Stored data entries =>

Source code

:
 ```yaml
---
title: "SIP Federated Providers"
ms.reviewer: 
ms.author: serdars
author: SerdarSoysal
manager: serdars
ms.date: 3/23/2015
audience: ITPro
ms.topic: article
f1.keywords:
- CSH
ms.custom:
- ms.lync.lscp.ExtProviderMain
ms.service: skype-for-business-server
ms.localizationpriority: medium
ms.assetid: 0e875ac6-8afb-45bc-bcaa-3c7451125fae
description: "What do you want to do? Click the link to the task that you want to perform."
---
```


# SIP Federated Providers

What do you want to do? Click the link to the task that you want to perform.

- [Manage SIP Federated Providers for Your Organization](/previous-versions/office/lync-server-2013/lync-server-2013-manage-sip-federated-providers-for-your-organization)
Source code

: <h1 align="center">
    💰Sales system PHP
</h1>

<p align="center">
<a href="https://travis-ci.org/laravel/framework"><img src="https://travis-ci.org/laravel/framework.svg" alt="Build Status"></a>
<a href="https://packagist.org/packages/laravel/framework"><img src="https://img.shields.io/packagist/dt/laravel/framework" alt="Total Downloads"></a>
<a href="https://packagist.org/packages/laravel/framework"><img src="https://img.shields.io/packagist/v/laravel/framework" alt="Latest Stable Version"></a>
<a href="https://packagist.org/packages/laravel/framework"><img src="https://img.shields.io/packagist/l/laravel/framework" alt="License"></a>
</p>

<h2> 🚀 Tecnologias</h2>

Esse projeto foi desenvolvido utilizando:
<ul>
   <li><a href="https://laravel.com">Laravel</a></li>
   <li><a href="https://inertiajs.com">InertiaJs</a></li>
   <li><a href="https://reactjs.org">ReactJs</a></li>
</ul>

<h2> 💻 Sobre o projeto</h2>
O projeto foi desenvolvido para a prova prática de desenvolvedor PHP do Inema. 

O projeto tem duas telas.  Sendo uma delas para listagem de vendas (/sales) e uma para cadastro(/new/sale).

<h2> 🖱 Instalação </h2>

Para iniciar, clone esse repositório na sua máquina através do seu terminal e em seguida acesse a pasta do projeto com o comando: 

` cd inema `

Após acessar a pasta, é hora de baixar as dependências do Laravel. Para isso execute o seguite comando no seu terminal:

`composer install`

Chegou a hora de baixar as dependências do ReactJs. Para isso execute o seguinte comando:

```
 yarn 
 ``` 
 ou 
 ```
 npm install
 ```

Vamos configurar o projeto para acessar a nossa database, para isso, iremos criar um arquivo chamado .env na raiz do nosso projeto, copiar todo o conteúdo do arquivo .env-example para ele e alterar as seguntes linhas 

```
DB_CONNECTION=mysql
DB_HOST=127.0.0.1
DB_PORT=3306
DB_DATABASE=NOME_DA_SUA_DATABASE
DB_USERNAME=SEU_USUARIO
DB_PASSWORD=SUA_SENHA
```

What the task requires => Write out every line from the data above that includes "terminal".

Written solution =>
Para iniciar, clone esse repositório na sua máquina através do seu terminal e em seguida acesse a pasta do projeto com o comando: 
Após acessar a pasta, é hora de baixar as dependências do Laravel. Para isso execute o seguite comando no seu terminal:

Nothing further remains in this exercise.